Data provided:
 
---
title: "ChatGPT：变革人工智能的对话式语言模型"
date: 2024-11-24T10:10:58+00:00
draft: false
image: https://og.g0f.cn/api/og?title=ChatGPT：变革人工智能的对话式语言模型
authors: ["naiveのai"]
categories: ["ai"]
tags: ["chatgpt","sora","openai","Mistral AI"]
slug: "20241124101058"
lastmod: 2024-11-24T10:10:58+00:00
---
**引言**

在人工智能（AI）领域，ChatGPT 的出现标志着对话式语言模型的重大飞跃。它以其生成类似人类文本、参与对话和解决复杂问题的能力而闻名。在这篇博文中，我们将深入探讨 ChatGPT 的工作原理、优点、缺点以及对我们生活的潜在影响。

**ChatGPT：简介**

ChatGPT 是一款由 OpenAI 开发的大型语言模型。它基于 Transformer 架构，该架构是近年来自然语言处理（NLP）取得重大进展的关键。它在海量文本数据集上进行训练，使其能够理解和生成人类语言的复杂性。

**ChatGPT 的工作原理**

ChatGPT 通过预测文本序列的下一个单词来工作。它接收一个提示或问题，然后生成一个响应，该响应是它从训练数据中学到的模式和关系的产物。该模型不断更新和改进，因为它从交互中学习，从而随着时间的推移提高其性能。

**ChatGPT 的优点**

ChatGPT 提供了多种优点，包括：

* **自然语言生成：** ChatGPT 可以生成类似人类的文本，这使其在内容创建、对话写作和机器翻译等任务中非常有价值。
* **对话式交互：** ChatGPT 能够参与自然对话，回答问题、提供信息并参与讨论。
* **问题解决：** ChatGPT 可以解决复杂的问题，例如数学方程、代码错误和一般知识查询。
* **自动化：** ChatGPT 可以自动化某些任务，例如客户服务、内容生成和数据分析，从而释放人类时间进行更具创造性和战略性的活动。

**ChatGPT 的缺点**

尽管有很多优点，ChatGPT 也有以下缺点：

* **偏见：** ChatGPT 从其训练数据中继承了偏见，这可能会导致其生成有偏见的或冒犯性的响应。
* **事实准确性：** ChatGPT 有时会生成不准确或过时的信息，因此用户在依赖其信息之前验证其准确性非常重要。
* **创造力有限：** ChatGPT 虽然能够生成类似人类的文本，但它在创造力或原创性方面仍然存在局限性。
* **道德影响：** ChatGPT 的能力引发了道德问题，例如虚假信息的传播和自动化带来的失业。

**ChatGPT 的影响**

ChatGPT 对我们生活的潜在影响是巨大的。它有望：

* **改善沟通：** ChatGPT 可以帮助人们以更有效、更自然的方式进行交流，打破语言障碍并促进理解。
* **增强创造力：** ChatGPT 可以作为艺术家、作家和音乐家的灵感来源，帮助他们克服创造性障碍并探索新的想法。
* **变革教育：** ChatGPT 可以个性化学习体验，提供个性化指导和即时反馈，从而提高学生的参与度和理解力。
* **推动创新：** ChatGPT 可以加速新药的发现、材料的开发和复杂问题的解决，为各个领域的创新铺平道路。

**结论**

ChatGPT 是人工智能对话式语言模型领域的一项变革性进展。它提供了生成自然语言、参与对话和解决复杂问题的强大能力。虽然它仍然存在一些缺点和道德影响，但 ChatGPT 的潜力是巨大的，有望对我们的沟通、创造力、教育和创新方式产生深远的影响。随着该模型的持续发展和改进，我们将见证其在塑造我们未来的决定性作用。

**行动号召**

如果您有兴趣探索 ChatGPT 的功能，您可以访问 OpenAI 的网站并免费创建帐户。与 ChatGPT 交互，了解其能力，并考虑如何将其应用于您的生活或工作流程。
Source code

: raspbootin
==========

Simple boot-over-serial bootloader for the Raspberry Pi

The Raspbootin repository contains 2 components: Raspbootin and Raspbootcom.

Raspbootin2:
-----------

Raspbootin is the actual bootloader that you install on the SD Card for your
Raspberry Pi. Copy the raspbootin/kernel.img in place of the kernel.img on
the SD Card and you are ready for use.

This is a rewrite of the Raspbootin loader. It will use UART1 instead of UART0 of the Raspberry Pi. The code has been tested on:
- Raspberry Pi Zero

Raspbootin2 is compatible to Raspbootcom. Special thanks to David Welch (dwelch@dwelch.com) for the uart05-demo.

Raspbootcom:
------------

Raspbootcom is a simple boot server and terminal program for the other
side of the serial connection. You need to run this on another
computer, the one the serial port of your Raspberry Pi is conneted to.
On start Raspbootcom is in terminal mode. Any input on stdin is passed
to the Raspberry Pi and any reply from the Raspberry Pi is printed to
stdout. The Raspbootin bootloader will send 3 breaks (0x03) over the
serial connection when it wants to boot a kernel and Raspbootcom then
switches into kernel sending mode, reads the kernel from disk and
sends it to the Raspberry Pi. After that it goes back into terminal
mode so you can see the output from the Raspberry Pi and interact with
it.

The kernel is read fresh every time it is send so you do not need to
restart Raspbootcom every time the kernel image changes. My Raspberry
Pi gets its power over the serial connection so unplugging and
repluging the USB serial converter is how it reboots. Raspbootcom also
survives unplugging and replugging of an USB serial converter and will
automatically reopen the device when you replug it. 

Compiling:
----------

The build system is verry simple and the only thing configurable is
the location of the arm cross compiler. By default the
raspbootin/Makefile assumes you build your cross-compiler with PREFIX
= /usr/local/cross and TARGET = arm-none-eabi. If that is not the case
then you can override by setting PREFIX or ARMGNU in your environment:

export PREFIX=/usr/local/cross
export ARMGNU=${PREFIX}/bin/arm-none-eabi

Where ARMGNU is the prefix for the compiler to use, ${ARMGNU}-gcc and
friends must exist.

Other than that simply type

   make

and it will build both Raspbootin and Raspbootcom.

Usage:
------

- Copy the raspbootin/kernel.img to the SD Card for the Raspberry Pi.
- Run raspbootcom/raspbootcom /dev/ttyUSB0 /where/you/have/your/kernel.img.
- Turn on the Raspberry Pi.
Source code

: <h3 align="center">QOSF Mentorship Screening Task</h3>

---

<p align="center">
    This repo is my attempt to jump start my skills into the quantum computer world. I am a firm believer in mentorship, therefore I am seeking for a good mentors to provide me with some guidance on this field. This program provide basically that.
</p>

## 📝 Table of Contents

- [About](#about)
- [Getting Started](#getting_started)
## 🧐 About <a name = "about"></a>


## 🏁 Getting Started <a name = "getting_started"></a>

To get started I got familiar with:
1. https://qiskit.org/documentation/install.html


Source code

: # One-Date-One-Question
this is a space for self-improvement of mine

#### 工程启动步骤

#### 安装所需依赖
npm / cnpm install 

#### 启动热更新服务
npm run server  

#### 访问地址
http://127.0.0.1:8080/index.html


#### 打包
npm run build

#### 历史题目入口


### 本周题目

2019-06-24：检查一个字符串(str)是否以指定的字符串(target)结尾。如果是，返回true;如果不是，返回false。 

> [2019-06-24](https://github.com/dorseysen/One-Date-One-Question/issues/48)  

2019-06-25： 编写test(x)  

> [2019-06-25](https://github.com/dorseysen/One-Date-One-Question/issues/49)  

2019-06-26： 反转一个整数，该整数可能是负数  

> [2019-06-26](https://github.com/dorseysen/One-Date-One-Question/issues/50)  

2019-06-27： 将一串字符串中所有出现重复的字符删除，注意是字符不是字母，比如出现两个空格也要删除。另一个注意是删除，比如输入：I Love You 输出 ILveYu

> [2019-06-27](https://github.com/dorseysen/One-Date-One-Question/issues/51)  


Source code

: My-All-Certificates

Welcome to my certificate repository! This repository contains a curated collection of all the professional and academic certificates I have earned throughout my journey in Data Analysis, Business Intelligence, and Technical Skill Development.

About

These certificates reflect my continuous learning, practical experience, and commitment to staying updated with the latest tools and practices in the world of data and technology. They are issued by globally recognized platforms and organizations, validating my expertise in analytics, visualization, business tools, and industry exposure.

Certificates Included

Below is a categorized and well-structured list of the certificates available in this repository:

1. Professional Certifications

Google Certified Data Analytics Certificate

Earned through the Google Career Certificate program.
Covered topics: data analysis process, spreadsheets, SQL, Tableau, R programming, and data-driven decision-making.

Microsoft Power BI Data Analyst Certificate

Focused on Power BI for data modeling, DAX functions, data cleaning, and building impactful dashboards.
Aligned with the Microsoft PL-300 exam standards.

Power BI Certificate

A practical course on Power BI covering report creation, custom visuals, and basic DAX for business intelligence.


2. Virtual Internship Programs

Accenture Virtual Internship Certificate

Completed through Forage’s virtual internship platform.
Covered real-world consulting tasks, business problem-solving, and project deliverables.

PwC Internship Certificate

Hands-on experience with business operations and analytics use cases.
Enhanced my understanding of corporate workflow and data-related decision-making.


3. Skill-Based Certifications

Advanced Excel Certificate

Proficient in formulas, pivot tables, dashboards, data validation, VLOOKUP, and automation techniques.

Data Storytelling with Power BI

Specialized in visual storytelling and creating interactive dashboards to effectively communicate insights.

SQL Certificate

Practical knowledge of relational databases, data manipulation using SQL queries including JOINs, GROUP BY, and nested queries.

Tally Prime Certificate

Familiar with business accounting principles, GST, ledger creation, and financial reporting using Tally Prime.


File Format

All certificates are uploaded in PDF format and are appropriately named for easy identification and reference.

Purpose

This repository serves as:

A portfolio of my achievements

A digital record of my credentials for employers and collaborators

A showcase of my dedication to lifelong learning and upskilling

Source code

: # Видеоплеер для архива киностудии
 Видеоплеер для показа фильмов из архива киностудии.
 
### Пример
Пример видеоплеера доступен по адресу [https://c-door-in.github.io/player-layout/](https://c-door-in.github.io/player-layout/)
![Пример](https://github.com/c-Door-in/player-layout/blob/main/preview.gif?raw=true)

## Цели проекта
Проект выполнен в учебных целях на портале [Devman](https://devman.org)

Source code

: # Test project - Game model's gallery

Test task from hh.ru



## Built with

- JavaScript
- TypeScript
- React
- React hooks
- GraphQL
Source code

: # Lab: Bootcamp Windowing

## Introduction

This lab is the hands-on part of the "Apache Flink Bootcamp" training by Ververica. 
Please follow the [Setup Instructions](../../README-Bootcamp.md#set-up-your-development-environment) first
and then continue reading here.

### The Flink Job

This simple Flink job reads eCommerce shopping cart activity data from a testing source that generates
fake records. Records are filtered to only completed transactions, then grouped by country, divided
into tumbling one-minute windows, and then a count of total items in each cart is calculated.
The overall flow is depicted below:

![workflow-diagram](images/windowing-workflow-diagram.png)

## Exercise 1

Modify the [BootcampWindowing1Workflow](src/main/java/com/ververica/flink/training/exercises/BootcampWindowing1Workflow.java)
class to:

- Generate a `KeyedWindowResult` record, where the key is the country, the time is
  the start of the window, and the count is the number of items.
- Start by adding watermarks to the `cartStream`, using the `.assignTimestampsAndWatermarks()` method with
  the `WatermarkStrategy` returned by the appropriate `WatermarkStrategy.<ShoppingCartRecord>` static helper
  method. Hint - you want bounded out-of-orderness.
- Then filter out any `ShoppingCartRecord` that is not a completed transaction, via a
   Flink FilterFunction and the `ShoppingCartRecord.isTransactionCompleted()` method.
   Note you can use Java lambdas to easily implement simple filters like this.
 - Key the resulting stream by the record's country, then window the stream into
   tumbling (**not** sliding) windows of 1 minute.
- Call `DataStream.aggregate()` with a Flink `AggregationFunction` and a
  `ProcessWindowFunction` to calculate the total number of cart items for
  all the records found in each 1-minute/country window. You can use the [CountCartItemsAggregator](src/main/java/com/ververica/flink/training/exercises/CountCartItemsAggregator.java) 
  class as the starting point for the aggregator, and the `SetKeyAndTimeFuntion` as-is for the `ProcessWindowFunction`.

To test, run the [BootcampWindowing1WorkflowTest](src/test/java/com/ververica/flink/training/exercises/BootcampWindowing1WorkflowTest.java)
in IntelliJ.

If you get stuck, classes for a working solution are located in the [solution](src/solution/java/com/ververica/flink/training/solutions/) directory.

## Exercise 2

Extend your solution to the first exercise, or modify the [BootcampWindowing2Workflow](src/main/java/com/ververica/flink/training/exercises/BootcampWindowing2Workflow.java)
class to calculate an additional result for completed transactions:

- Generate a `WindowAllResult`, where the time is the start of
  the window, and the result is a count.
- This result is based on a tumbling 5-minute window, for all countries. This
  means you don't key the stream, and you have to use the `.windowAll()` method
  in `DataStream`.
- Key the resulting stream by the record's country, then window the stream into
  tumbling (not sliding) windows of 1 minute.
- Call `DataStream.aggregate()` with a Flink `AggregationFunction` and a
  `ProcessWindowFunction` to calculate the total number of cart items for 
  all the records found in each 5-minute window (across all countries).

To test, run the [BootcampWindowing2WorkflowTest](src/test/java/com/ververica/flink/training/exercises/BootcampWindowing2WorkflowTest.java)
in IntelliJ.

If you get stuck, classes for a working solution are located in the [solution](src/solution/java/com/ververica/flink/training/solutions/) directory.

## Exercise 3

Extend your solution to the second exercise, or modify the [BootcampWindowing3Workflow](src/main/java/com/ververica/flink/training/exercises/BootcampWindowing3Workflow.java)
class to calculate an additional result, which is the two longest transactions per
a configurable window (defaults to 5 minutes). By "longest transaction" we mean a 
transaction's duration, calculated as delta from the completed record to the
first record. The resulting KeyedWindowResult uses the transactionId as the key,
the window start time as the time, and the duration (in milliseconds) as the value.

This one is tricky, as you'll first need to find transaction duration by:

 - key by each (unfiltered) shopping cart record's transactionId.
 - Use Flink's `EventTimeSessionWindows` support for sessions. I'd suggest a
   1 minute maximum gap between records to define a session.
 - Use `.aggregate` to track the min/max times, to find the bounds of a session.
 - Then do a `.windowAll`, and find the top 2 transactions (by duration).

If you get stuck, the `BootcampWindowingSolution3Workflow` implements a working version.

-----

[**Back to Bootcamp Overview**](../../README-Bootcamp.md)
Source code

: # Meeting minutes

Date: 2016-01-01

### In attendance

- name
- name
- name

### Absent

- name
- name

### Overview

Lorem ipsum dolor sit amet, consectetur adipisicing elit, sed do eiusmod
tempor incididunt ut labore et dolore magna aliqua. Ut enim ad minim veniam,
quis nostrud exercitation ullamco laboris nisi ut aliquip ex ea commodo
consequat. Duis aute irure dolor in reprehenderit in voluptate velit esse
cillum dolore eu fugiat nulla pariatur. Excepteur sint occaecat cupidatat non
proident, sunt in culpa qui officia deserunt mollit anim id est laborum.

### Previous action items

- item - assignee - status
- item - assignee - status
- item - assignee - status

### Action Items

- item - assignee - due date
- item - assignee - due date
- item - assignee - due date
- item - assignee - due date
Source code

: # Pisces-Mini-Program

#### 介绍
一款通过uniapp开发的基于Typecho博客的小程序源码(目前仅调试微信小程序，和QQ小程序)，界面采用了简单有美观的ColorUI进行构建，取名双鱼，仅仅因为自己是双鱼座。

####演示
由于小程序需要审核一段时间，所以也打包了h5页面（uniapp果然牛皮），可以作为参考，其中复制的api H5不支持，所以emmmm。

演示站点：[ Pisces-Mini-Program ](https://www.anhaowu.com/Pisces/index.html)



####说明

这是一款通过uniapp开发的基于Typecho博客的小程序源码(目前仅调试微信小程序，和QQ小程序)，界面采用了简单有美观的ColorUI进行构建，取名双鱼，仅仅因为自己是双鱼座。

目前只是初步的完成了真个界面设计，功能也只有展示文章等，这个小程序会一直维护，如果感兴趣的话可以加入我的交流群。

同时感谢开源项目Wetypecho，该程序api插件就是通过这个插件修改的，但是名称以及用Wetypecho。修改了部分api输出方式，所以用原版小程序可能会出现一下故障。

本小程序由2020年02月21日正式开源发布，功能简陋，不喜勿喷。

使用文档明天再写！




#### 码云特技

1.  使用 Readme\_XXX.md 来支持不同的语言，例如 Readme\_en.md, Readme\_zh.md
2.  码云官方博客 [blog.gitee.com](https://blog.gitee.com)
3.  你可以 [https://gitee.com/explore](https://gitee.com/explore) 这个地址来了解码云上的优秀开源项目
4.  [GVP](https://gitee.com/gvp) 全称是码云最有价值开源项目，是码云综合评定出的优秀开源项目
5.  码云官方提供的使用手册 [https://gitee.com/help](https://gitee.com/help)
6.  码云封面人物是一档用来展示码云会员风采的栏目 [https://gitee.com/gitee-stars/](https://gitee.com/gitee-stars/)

What you should do:
Pull out each line of the listing that holds the string "using".

Answer section:
Practical knowledge of relational databases, data manipulation using SQL queries including JOINs, GROUP BY, and nested queries.
Familiar with business accounting principles, GST, ledger creation, and financial reporting using Tally Prime.
- Start by adding watermarks to the `cartStream`, using the `.assignTimestampsAndWatermarks()` method with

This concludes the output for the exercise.